Mauritius, in the Indian Ocean. The Jewish cemetery of St. Martin. The inscriptions on the gravestones indicate birthplaces in Bratislava, in Danzig, in Vienna and Berlin, the initial inspiration to research the stories behind them.

In Haifa Michel Daëron, director of Atlantic Drift, discovered a list of survivors of the 1940 voyage of the Atlantic, and several responded, from Toronto, Jerusalem and Sydney. Their reminiscences were frighteningly similar. In the fall of 1940 a dangerously overloaded river steamer left Bratislava for Istanbul. The passengers who survived the unimaginable sanitary conditions which prevailed boarded the Atlanticfor Haifa, but the responsible British authorities decided long beforehand that this journey would not lead to their freedom.

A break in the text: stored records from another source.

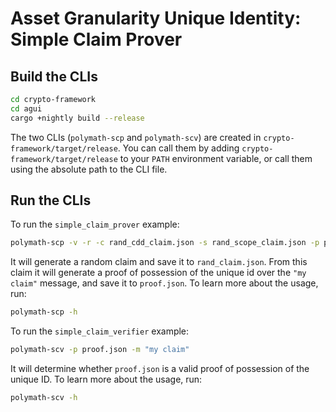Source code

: # Asset Granularity Unique Identity: Simple Claim Prover


## Build the CLIs

```bash
cd crypto-framework
cd agui
cargo +nightly build --release
```

The two CLIs (`polymath-scp` and `polymath-scv`) are created in `crypto-framework/target/release`. You can
call them by adding `crypto-framework/target/release` to your `PATH` environment variable,
or call them using the absolute path to the CLI file.


## Run the CLIs

To run the `simple_claim_prover` example:

```bash
polymath-scp -v -r -c rand_cdd_claim.json -s rand_scope_claim.json -p proof.json -m "my claim"
```

It will generate a random claim and save it to `rand_claim.json`. From this claim it will generate a proof of possession of the unique id over the `"my claim"` message, and save it to `proof.json`.
To learn more about the usage, run:

```bash
polymath-scp -h
```

To run the `simple_claim_verifier` example:

```bash
polymath-scv -p proof.json -m "my claim"
```

It will determine whether `proof.json` is a valid proof of possession of the unique ID.
To learn more about the usage, run:

```bash
polymath-scv -h
```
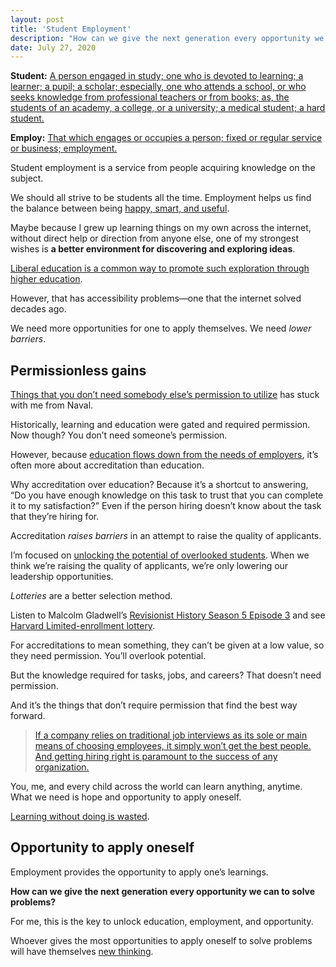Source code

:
 ```yaml
---
layout: post
title: 'Student Employment'
description: "How can we give the next generation every opportunity we can to solve problems?"
date: July 27, 2020
---
```


**Student:** [A person engaged in study; one who is devoted to learning; a learner; a pupil; a scholar; especially, one who attends a school, or who seeks knowledge from professional teachers or from books; as, the students of an academy, a college, or a university; a medical student; a hard student.](https://www.websters1913.com/words/Student)

**Employ:** [That which engages or occupies a person; fixed or regular service or business; employment.](https://www.websters1913.com/words/Employ)

Student employment is a service from people acquiring knowledge on the subject.

We should all strive to be students all the time. Employment helps us find the balance between being [happy, smart, and useful](https://sivers.org/hsu).

Maybe because I grew up learning things on my own across the internet, without direct help or direction from anyone else, one of my strongest wishes is **a better environment for discovering and exploring ideas**.

[Liberal education is a common way to promote such exploration through higher education](https://www.aacu.org/advocacy-liberal-education-0#:~:text=What%20Is%20Liberal%20Education%3F,work%2C%20citizenship%2C%20and%20life).

However, that has accessibility problems—one that the internet solved decades ago.

We need more opportunities for one to apply themselves. We need *lower barriers*.

## Permissionless gains
[Things that you don’t need somebody else’s permission to utilize](https://nav.al/rich#more-28493427:~:text=Probably%20the%20most%20interesting%20thing%20to,you%20to%20use%20them%20or%20succeed) has stuck with me from Naval.

Historically, learning and education were gated and required permission. Now though? You don’t need someone’s permission.

However, because [education flows down from the needs of employers](https://lukasmurdock.com/2020-thoughts-on-college/), it’s often more about accreditation than education.

Why accreditation over education? Because it’s a shortcut to answering, “Do you have enough knowledge on this task to trust that you can complete it to my satisfaction?” Even if the person hiring doesn’t know about the task that they’re hiring for.

Accreditation *raises barriers* in an attempt to raise the quality of applicants.

I’m focused on [unlocking the potential of overlooked students](https://democracyinpractice.org/). When we think we’re raising the quality of applicants, we’re only lowering our leadership opportunities.

*Lotteries* are a better selection method. 

Listen to Malcolm Gladwell’s [Revisionist History Season 5 Episode 3](http://revisionisthistory.com/episodes/44-the-powerball-revolution) and see [Harvard Limited-enrollment lottery](https://www.gsd.harvard.edu/resources/limited-enrollment-lottery/).

For accreditations to mean something, they can’t be given at a low value, so they need permission. You’ll overlook potential.

But the knowledge required for tasks, jobs, and careers? That doesn’t need permission.

And it’s the things that don’t require permission that find the best way forward.

> [If a company relies on traditional job interviews as its sole or main means of choosing employees, it simply won’t get the best people. And getting hiring right is paramount to the success of any organization.](https://fs.blog/2020/07/job-interviews/)

You, me, and every child across the world can learn anything, anytime. What we need is hope and opportunity to apply oneself.

[Learning without doing is wasted](https://sivers.org/contrib).

## Opportunity to apply oneself
Employment provides the opportunity to apply one’s learnings. 

**How can we give the next generation every opportunity we can to solve problems?**

For me, this is the key to unlock education, employment, and opportunity.

Whoever gives the most opportunities to apply oneself to solve problems will have themselves [new thinking](https://lukasmurdock.com/new-thinking-society/).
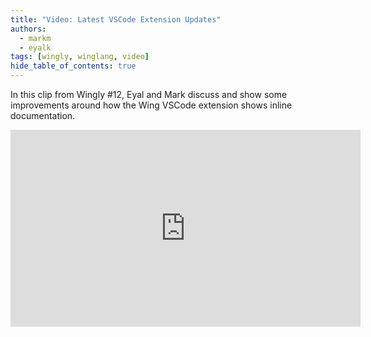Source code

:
 ```yaml
---
title: "Video: Latest VSCode Extension Updates"
authors: 
  - markm
  - eyalk
tags: [wingly, winglang, video]
hide_table_of_contents: true
---
```


In this clip from Wingly #12, Eyal and Mark discuss and show some improvements around how the Wing VSCode extension shows inline documentation.

<!--truncate-->

<iframe width="560" height="315" src="https://www.youtube.com/embed/84X6VdKrgSk" title="YouTube video player" frameborder="0" allow="accelerometer; autoplay; clipboard-write; encrypted-media; gyroscope; picture-in-picture; web-share" allowfullscreen></iframe>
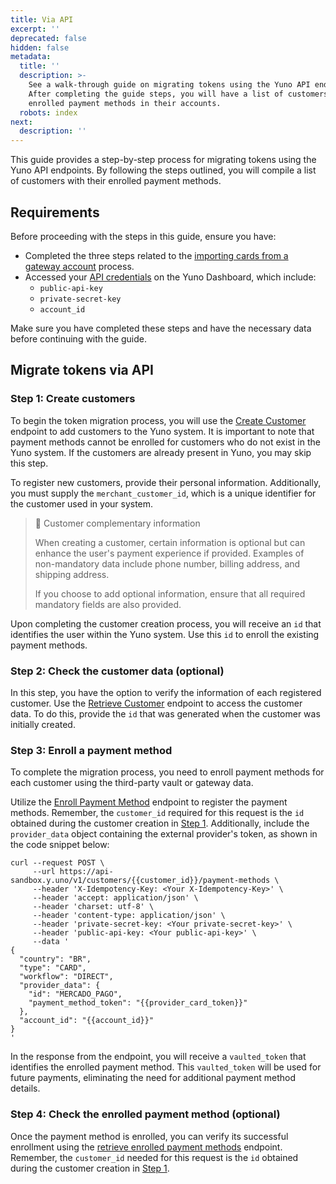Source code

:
```yaml
---
title: Via API
excerpt: ''
deprecated: false
hidden: false
metadata:
  title: ''
  description: >-
    See a walk-through guide on migrating tokens using the Yuno API endpoints.
    After completing the guide steps, you will have a list of customers with
    enrolled payment methods in their accounts.
  robots: index
next:
  description: ''
---
```

This guide provides a step-by-step process for migrating tokens using the Yuno API endpoints. By following the steps outlined, you will compile a list of customers with their enrolled payment methods.

## Requirements

Before proceeding with the steps in this guide, ensure you have:

* Completed the three steps related to the [importing cards from a gateway account](docs:token-migration-process-copy#importing-cards-from-a-gateway-account) process.
* Accessed your [API credentials](doc:developers-credentials) on the Yuno Dashboard, which include:
  * `public-api-key`
  * `private-secret-key`
  * `account_id`

Make sure you have completed these steps and have the necessary data before continuing with the guide.

## Migrate tokens via API

### Step 1: Create customers

To begin the token migration process, you will use the [Create Customer](ref:create-customer) endpoint to add customers to the Yuno system. It is important to note that payment methods cannot be enrolled for customers who do not exist in the Yuno system. If the customers are already present in Yuno, you may skip this step.

To register new customers, provide their personal information. Additionally, you must supply the `merchant_customer_id`, which is a unique identifier for the customer used in your system.

> 📘 Customer complementary information
>
> When creating a customer, certain information is optional but can enhance the user's payment experience if provided. Examples of non-mandatory data include phone number, billing address, and shipping address.
>
> If you choose to add optional information, ensure that all required mandatory fields are also provided.

Upon completing the customer creation process, you will receive an `id` that identifies the user within the Yuno system. Use this `id` to enroll the existing payment methods.

### Step 2: Check the customer data (optional)

In this step, you have the option to verify the information of each registered customer. Use the [Retrieve Customer](ref:create-customer) endpoint to access the customer data. To do this, provide the `id` that was generated when the customer was initially created.

### Step 3: Enroll a payment method

To complete the migration process, you need to enroll payment methods for each customer using the third-party vault or gateway data.

Utilize the [Enroll Payment Method](ref:enroll-payment-method-api) endpoint to register the payment methods. Remember, the `customer_id` required for this request is the `id` obtained during the customer creation in [Step 1](doc:via-api#step-1-create-customers). Additionally, include the `provider_data` object containing the external provider's token, as shown in the code snippet below:

```curl Request
curl --request POST \
     --url https://api-sandbox.y.uno/v1/customers/{{customer_id}}/payment-methods \
     --header 'X-Idempotency-Key: <Your X-Idempotency-Key>' \
     --header 'accept: application/json' \
     --header 'charset: utf-8' \
     --header 'content-type: application/json' \
     --header 'private-secret-key: <Your private-secret-key>' \
     --header 'public-api-key: <Your public-api-key>' \
     --data '
{
  "country": "BR",
  "type": "CARD",
  "workflow": "DIRECT",
  "provider_data": {
    "id": "MERCADO_PAGO",
    "payment_method_token": "{{provider_card_token}}"
  },
  "account_id": "{{account_id}}" 
}
'
```

In the response from the endpoint, you will receive a `vaulted_token` that identifies the enrolled payment method. This `vaulted_token` will be used for future payments, eliminating the need for additional payment method details.

### Step 4: Check the enrolled payment method (optional)

Once the payment method is enrolled, you can verify its successful enrollment using the [retrieve enrolled payment methods](ref:retrieve-enrolled-payment-methods-api) endpoint. Remember, the `customer_id` needed for this request is the `id` obtained during the customer creation in [Step 1](doc:via-api#step-1-create-customers).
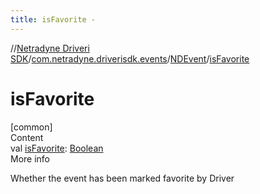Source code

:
 ```yaml
---
title: isFavorite -
---
```

//[Netradyne Driveri SDK](../../index.md)/[com.netradyne.driverisdk.events](../index.md)/[NDEvent](index.md)/[isFavorite](is-favorite.md)



# isFavorite  
[common]  
Content  
val [isFavorite](is-favorite.md): [Boolean](https://kotlinlang.org/api/latest/jvm/stdlib/kotlin/-boolean/index.html)  
More info  


Whether the event has been marked favorite by Driver

  



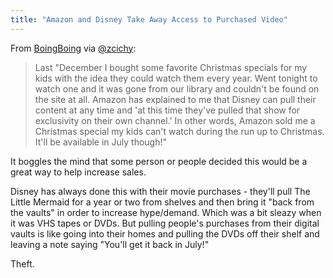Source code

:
 ```yaml
---
title: "Amazon and Disney Take Away Access to Purchased Video"
---
```

<p>From <a href="https://boingboing.net/2013/12/15/amazon-takes-away-access-to-pu.html">BoingBoing</a> via <a href="https://twitter.com/zcichy/status/412625782339424257">@zcichy</a>:</p>
<blockquote><p>
  Last "December I bought some favorite Christmas specials for my kids with the idea they could watch them every year. Went tonight to watch one and it was gone from our library and couldn't be found on the site at all. Amazon has explained to me that Disney can pull their content at any time and 'at this time they've pulled that show for exclusivity on their own channel.' In other words, Amazon sold me a Christmas special my kids can't watch during the run up to Christmas. It'll be available in July though!"
</p></blockquote>
<p>It boggles the mind that some person or people decided this would be a great way to help increase sales.</p>
<p>Disney has always done this with their movie purchases - they'll pull The Little Mermaid for a year or two from shelves and then bring it "back from the vaults" in order to increase hype/demand. Which was a bit sleazy when it was VHS tapes or DVDs. But pulling people's purchases from their digital vaults is like going into their homes and pulling the DVDs off their shelf and leaving a note saying "You'll get it back in July!"</p>
<p>Theft.</p>
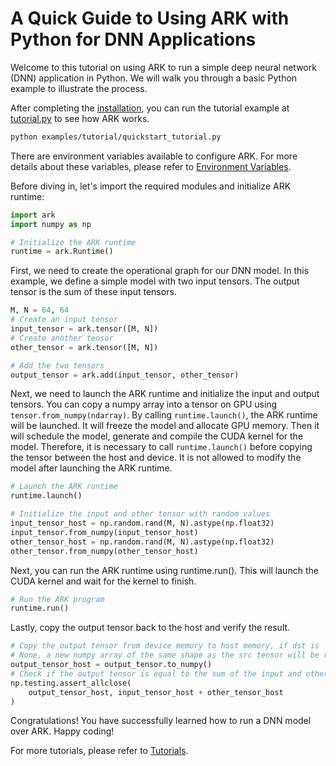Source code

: # A Quick Guide to Using ARK with Python for DNN Applications

Welcome to this tutorial on using ARK to run a simple deep neural network (DNN) application in Python. We will walk you through a basic Python example to illustrate the process.

After completing the [installation](./install.md), you can run the tutorial example at [tutorial.py](../examples/tutorial/quickstart_tutorial.py) to see how ARK works.

```bash
python examples/tutorial/quickstart_tutorial.py
```

There are environment variables available to configure ARK. For more details about these variables, please refer to [Environment Variables](./env.md).

Before diving in, let's import the required modules and initialize ARK runtime:

```python
import ark
import numpy as np

# Initialize the ARK runtime
runtime = ark.Runtime()

```
First, we need to create the operational graph for our DNN model. In this example, we define a simple model with two input tensors. The output tensor is the sum of these input tensors.

```python
M, N = 64, 64
# Create an input tensor
input_tensor = ark.tensor([M, N])
# Create another tensor
other_tensor = ark.tensor([M, N])

# Add the two tensors
output_tensor = ark.add(input_tensor, other_tensor)
```

Next, we need to launch the ARK runtime and initialize the input and output tensors. You can copy a numpy array into a tensor on GPU using `tensor.from_numpy(ndarray)`. By calling `runtime.launch()`, the ARK runtime will be launched. It will freeze the model and allocate GPU memory. Then it will schedule the model, generate and compile the CUDA kernel for the model. Therefore, it is necessary to call `runtime.launch()` before copying the tensor between the host and device. It is not allowed to modify the model after launching the ARK runtime.


```python
# Launch the ARK runtime
runtime.launch()

# Initialize the input and other tensor with random values
input_tensor_host = np.random.rand(M, N).astype(np.float32)
input_tensor.from_numpy(input_tensor_host)
other_tensor_host = np.random.rand(M, N).astype(np.float32)
other_tensor.from_numpy(other_tensor_host)
```

Next, you can run the ARK runtime using runtime.run(). This will launch the CUDA kernel and wait for the kernel to finish.

```python
# Run the ARK program
runtime.run()
```

Lastly, copy the output tensor back to the host and verify the result.

```python
# Copy the output tensor from device memory to host memory, if dst is 
# None, a new numpy array of the same shape as the src tensor will be returned
output_tensor_host = output_tensor.to_numpy()
# Check if the output tensor is equal to the sum of the input and other tensor
np.testing.assert_allclose(
    output_tensor_host, input_tensor_host + other_tensor_host
)
```

Congratulations! You have successfully learned how to run a DNN model over ARK. Happy coding!

For more tutorials, please refer to [Tutorials](./tutorial/).

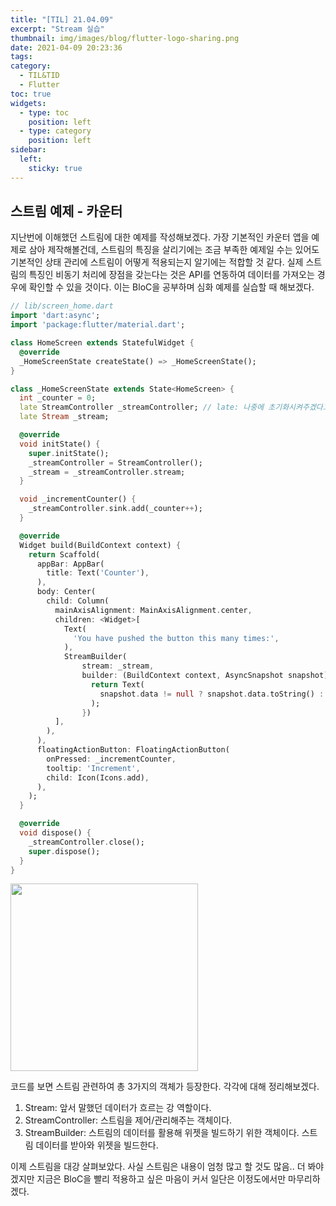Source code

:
 ```yaml
---
title: "[TIL] 21.04.09"
excerpt: "Stream 실습"
thumbnail: img/images/blog/flutter-logo-sharing.png
date: 2021-04-09 20:23:36
tags:
category:
  - TIL&TID
  - Flutter
toc: true
widgets:
  - type: toc
    position: left
  - type: category
    position: left
sidebar:
  left:
    sticky: true
---
```


## 스트림 예제 - 카운터

지난번에 이해했던 스트림에 대한 예제를 작성해보겠다. 가장 기본적인 카운터 앱을 예제로 삼아 제작해볼건데, 스트림의 특징을 살리기에는 조금 부족한 예제일 수는 있어도 기본적인 상태 관리에 스트림이 어떻게 적용되는지 알기에는 적합할 것 같다.
실제 스트림의 특징인 비동기 처리에 장점을 갖는다는 것은 API를 연동하여 데이터를 가져오는 경우에 확인할 수 있을 것이다. 이는 BloC을 공부하며 심화 예제를 실습할 때 해보겠다.

```dart
// lib/screen_home.dart
import 'dart:async';
import 'package:flutter/material.dart';

class HomeScreen extends StatefulWidget {
  @override
  _HomeScreenState createState() => _HomeScreenState();
}

class _HomeScreenState extends State<HomeScreen> {
  int _counter = 0;
  late StreamController _streamController; // late: 나중에 초기화시켜주겠다고 미뤄놓기
  late Stream _stream;

  @override
  void initState() {
    super.initState();
    _streamController = StreamController();
    _stream = _streamController.stream;
  }

  void _incrementCounter() {
    _streamController.sink.add(_counter++);
  }

  @override
  Widget build(BuildContext context) {
    return Scaffold(
      appBar: AppBar(
        title: Text('Counter'),
      ),
      body: Center(
        child: Column(
          mainAxisAlignment: MainAxisAlignment.center,
          children: <Widget>[
            Text(
              'You have pushed the button this many times:',
            ),
            StreamBuilder(
                stream: _stream,
                builder: (BuildContext context, AsyncSnapshot snapshot) {
                  return Text(
                    snapshot.data != null ? snapshot.data.toString() : "0",
                  );
                })
          ],
        ),
      ),
      floatingActionButton: FloatingActionButton(
        onPressed: _incrementCounter,
        tooltip: 'Increment',
        child: Icon(Icons.add),
      ),
    );
  }

  @override
  void dispose() {
    _streamController.close();
    super.dispose();
  }
}
```

<img src="/img/images/blog/stream.png" style="border: 1px" width="300">

코드를 보면 스트림 관련하여 총 3가지의 객체가 등장한다. 각각에 대해 정리해보겠다.
1. Stream: 앞서 말했던 데이터가 흐르는 강 역할이다.
2. StreamController: 스트림을 제어/관리해주는 객체이다. 
3. StreamBuilder: 스트림의 데이터를 활용해 위젯을 빌드하기 위한 객체이다. 스트림 데이터를 받아와 위젯을 빌드한다.

이제 스트림을 대강 살펴보았다. 사실 스트림은 내용이 엄청 많고 할 것도 많음.. 더 봐야겠지만 지금은 BloC을 빨리 적용하고 싶은 마음이 커서 일단은 이정도에서만 마무리하겠다.
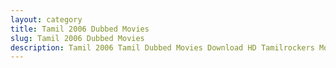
 ```yaml
---
layout: category
title: Tamil 2006 Dubbed Movies
slug: Tamil 2006 Dubbed Movies
description: Tamil 2006 Tamil Dubbed Movies Download HD Tamilrockers Moviesda
---
```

After a brief period of internment the 2000 refugees were forced to reboard the ship and were deported to Mauritius, where they spent five years, until three months after the war's end, in an early 19th-century prison.

In addition to a number of the survivors primarily silent relics tell the story in Daëron's moving reconstruction of an unbelievable odyssey: Ruth Sanders' diary- kilometers of microfilm which reveal the betrayal by the British Foreign Office- and sketches made by a certain Fritz Händel, whom virtually no one was willing to discuss. Together with Händel's 56-year-old son Schlomo, who was long unaware of how his father died, the French filmmaker and Händel's wife, Hannah, who was interned at the same time, embarked on a journey into this gray area of memory and back to the island in the Indian Ocean. Atlantic Drift, in the spectacular images captured by Georges Diane, tells a gripping story of the secret fate of Schlomo's father, bringing an almost forgotten chapter of history to light. (ks)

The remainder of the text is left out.